Change is hard, especially in organizations, and many people don’t want it, or at least they don’t want the discomfort that often seems to accompany it. If you’re brought in to be an agent for change, there are typically two paths that will get you there – evolution (which feels cumbersome and slow) or revolution (which is frequently accompanied by destruction, creative or otherwise, pain, and even some suffering).
If you are in a hurry to make things happen, one cause of pain is having the right intention, but taking action in a way that makes that action seem more sinister than necessary. How do you remove a Band-Aid? Ripping it off can be hurtful and unsettling, but taking time to prepare the team (“this might sting a little, but it’s going to heal better once we put a fresh dressing on there”) lets them in on your thinking a little, and allows them to focus on the outcome, not just the action.
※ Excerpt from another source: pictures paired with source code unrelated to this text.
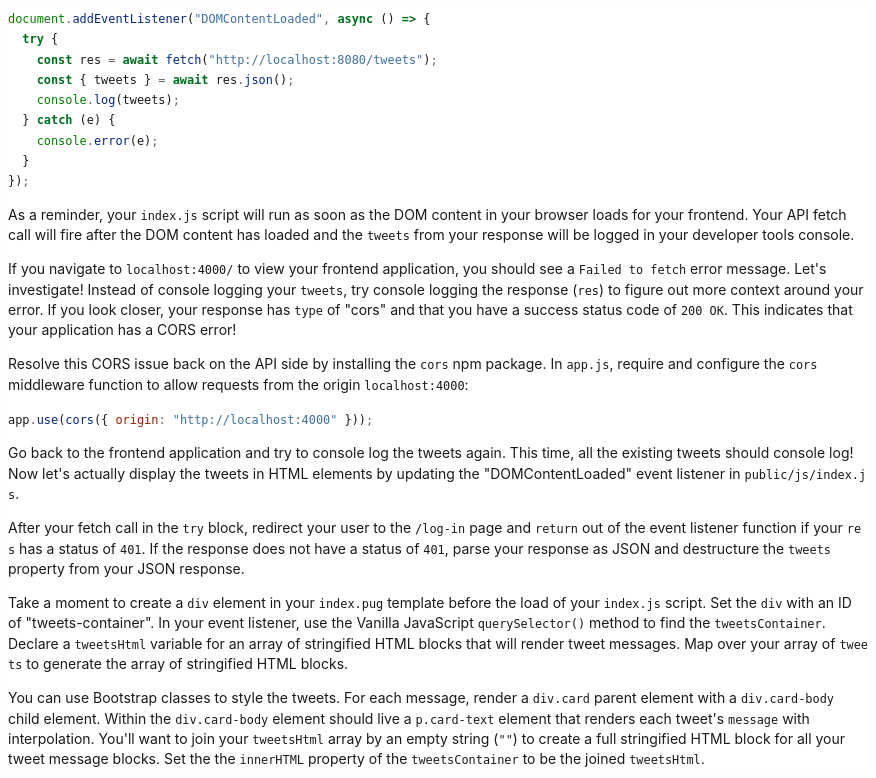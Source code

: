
 ```js
document.addEventListener("DOMContentLoaded", async () => {
  try {
    const res = await fetch("http://localhost:8080/tweets");
    const { tweets } = await res.json();
    console.log(tweets);
  } catch (e) {
    console.error(e);
  }
});
```

As a reminder, your `index.js` script will run as soon as the DOM content in
your browser loads for your frontend. Your API fetch call will fire after the
DOM content has loaded and the `tweets` from your response will be logged in
your developer tools console.

If you navigate to `localhost:4000/` to view your frontend application, you
should see a `Failed to fetch` error message. Let's investigate! Instead of
console logging your `tweets`, try console logging the response (`res`) to
figure out more context around your error. If you look closer, your response has
`type` of "cors" and that you have a success status code of `200 OK`. This
indicates that your application has a CORS error!

Resolve this CORS issue back on the API side by installing the `cors` npm
package. In `app.js`, require and configure the `cors` middleware function to
allow requests from the origin `localhost:4000`:

```js
app.use(cors({ origin: "http://localhost:4000" }));
```

Go back to the frontend application and try to console log the tweets again. This
time, all the existing tweets should console log! Now let's actually display the
tweets in HTML elements by updating the "DOMContentLoaded" event listener in
`public/js/index.js`.

After your fetch call in the `try` block, redirect your user to the `/log-in`
page and `return` out of the event listener function if your `res` has a status
of `401`. If the response does not have a status of `401`, parse your response as
JSON and destructure the `tweets` property from your JSON response.

Take a moment to create a `div` element in your `index.pug` template before the
load of your `index.js` script. Set the `div` with an ID of "tweets-container".
In your event listener, use the Vanilla JavaScript `querySelector()` method to
find the `tweetsContainer`. Declare a `tweetsHtml` variable for an array of
stringified HTML blocks that will render tweet messages. Map over your array of
`tweets` to generate the array of stringified HTML blocks.

You can use Bootstrap classes to style the tweets. For each message, render a
`div.card` parent element with a `div.card-body` child element. Within the
`div.card-body` element should live a `p.card-text` element that renders each
tweet's `message` with interpolation. You'll want to join your `tweetsHtml`
array by an empty string (`""`) to create a full stringified HTML block for all
your tweet message blocks. Set the the `innerHTML` property of the
`tweetsContainer` to be the joined `tweetsHtml`.
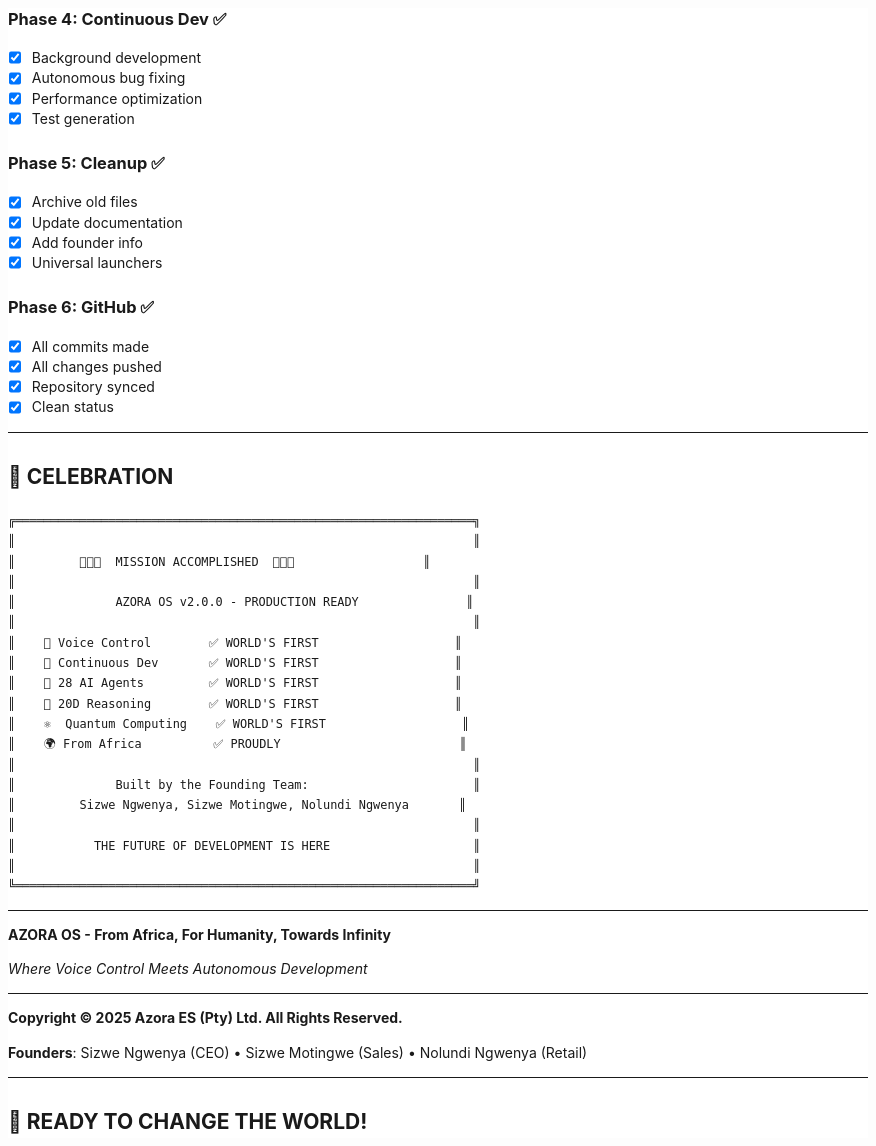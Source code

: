 ### Phase 4: Continuous Dev ✅
- [x] Background development
- [x] Autonomous bug fixing
- [x] Performance optimization
- [x] Test generation

### Phase 5: Cleanup ✅
- [x] Archive old files
- [x] Update documentation
- [x] Add founder info
- [x] Universal launchers

### Phase 6: GitHub ✅
- [x] All commits made
- [x] All changes pushed
- [x] Repository synced
- [x] Clean status

---

## 🎊 CELEBRATION

```
╔════════════════════════════════════════════════════════════════╗
║                                                                ║
║         🎉🎉🎉  MISSION ACCOMPLISHED  🎉🎉🎉                  ║
║                                                                ║
║              AZORA OS v2.0.0 - PRODUCTION READY               ║
║                                                                ║
║    🎤 Voice Control        ✅ WORLD'S FIRST                   ║
║    🚀 Continuous Dev       ✅ WORLD'S FIRST                   ║
║    🤖 28 AI Agents         ✅ WORLD'S FIRST                   ║
║    🧠 20D Reasoning        ✅ WORLD'S FIRST                   ║
║    ⚛️  Quantum Computing    ✅ WORLD'S FIRST                   ║
║    🌍 From Africa          ✅ PROUDLY                         ║
║                                                                ║
║              Built by the Founding Team:                       ║
║         Sizwe Ngwenya, Sizwe Motingwe, Nolundi Ngwenya       ║
║                                                                ║
║           THE FUTURE OF DEVELOPMENT IS HERE                    ║
║                                                                ║
╚════════════════════════════════════════════════════════════════╝
```

---

**AZORA OS - From Africa, For Humanity, Towards Infinity**

*Where Voice Control Meets Autonomous Development*

---

**Copyright © 2025 Azora ES (Pty) Ltd. All Rights Reserved.**

**Founders**: Sizwe Ngwenya (CEO) • Sizwe Motingwe (Sales) • Nolundi Ngwenya (Retail)

---

## 🚀 READY TO CHANGE THE WORLD!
On the other hand, telling them everything will be painless and then making the change with a “rrrrrip!” creates distrust, confusion, and fear. Fear and confusion breed questions like:
- Don’t they care about our feelings?
- I didn’t see that coming! Were they being truthful when they said I didn’t have to worry?
- If change can just happen no matter what the circumstances…what if I’m next?
As a changemaker, your instincts may tell you to get things done quickly so your initiatives don’t stall; that’s valid. Taking a little extra time to set the stage and “p-reinforce” the benefits, though, will help you fix the situation without leaving any scars.